South Canterbury Finance Ltd.'s so-called 'good bank' assets are being put on the block as the recovery process hits its stride more than six months after the financier's billion-dollar collapse.
Receivers Kerryn Downey and William Black of McGrath Nicol have begun the sale of the failed lender's consumer, business and rural lending divisions and subsidiary Southbury Insurance.
The three loan books were collectively valued at $939 million in the first receiver's report, almost two-thirds of the $1.56 billion face value of SCF's loan assets. Southbury has 7,600 active life and vehicle policies, with net assets of some $1 million.
Downey and Black said they expected the sale process, to be conducted by Deutsche Bank AG, to end by the middle of the year.
The receivers put up the Face Finance loan book for sale in February, of which SCF owns three quarters. The loans, co-owned with Warren Baxter and Tim Murphy, were valued at $197 million.
The sale comes a day after the receivers secured a buyer for Helicopters (NZ) Ltd.
at a price above valuation.
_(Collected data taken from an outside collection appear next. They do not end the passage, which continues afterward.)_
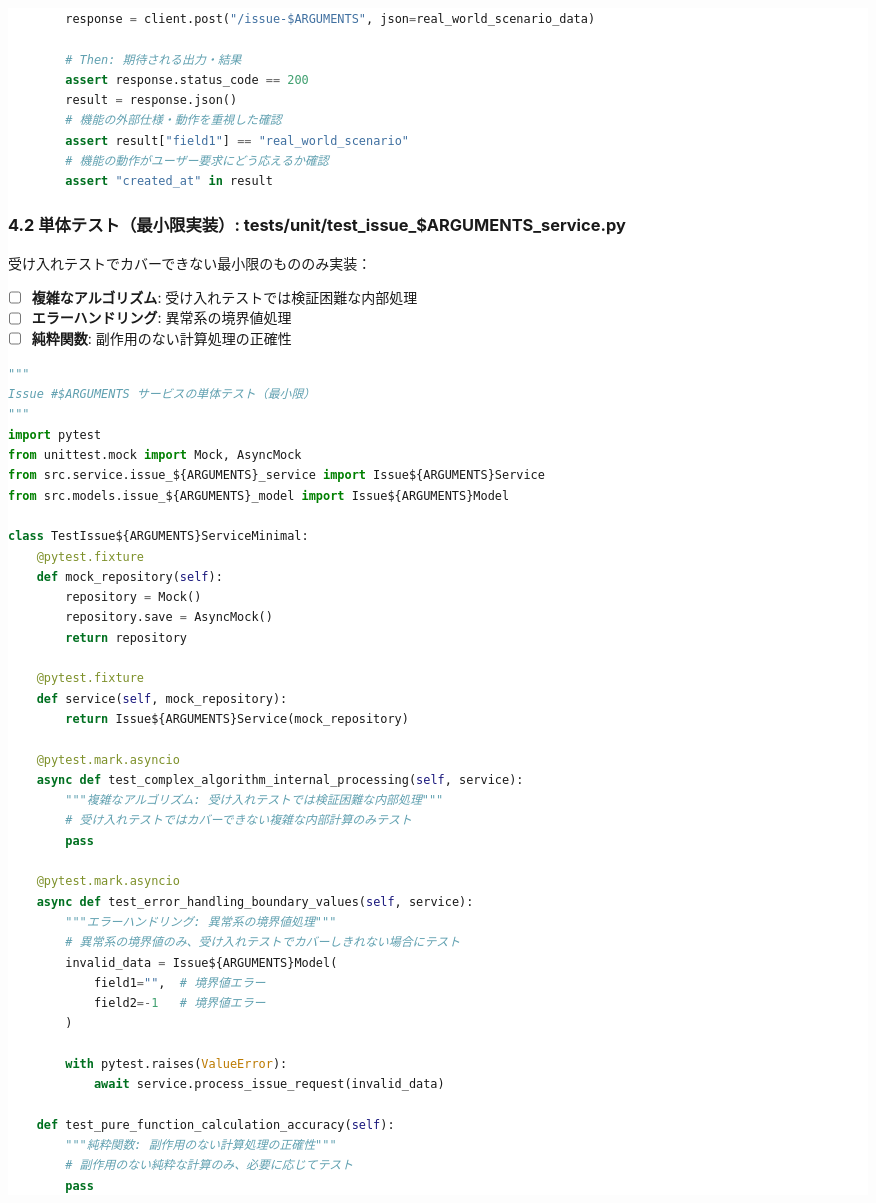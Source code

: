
 ```python
        response = client.post("/issue-$ARGUMENTS", json=real_world_scenario_data)
        
        # Then: 期待される出力・結果
        assert response.status_code == 200
        result = response.json()
        # 機能の外部仕様・動作を重視した確認
        assert result["field1"] == "real_world_scenario"
        # 機能の動作がユーザー要求にどう応えるか確認
        assert "created_at" in result
```

### 4.2 単体テスト（最小限実装）: tests/unit/test_issue_$ARGUMENTS_service.py
受け入れテストでカバーできない最小限のもののみ実装：
- [ ] **複雑なアルゴリズム**: 受け入れテストでは検証困難な内部処理
- [ ] **エラーハンドリング**: 異常系の境界値処理
- [ ] **純粋関数**: 副作用のない計算処理の正確性

```python
"""
Issue #$ARGUMENTS サービスの単体テスト（最小限）
"""
import pytest
from unittest.mock import Mock, AsyncMock
from src.service.issue_${ARGUMENTS}_service import Issue${ARGUMENTS}Service
from src.models.issue_${ARGUMENTS}_model import Issue${ARGUMENTS}Model

class TestIssue${ARGUMENTS}ServiceMinimal:
    @pytest.fixture
    def mock_repository(self):
        repository = Mock()
        repository.save = AsyncMock()
        return repository
    
    @pytest.fixture
    def service(self, mock_repository):
        return Issue${ARGUMENTS}Service(mock_repository)
    
    @pytest.mark.asyncio
    async def test_complex_algorithm_internal_processing(self, service):
        """複雑なアルゴリズム: 受け入れテストでは検証困難な内部処理"""
        # 受け入れテストではカバーできない複雑な内部計算のみテスト
        pass
    
    @pytest.mark.asyncio
    async def test_error_handling_boundary_values(self, service):
        """エラーハンドリング: 異常系の境界値処理"""
        # 異常系の境界値のみ、受け入れテストでカバーしきれない場合にテスト
        invalid_data = Issue${ARGUMENTS}Model(
            field1="",  # 境界値エラー
            field2=-1   # 境界値エラー
        )
        
        with pytest.raises(ValueError):
            await service.process_issue_request(invalid_data)
    
    def test_pure_function_calculation_accuracy(self):
        """純粋関数: 副作用のない計算処理の正確性"""
        # 副作用のない純粋な計算のみ、必要に応じてテスト
        pass
```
Still, of the $160 million, it's unclear how much will go into servicing the helicopter company's debt.
The announcement also coincides with a further document dump by The Treasury, relating to the guarantee and failure of SCF, following Official Information Act requests by supporters of SCF's former chairman, Allan Hubbard.
SCF called in the receivers at the end of August after it failed to bring in new cash to keep it afloat, prompting a call on the government's deposit guarantee scheme.
The Crown paid out all other creditors to assume control of the lender, and is looking to recoup as much of the $1.6 billion payment as it can.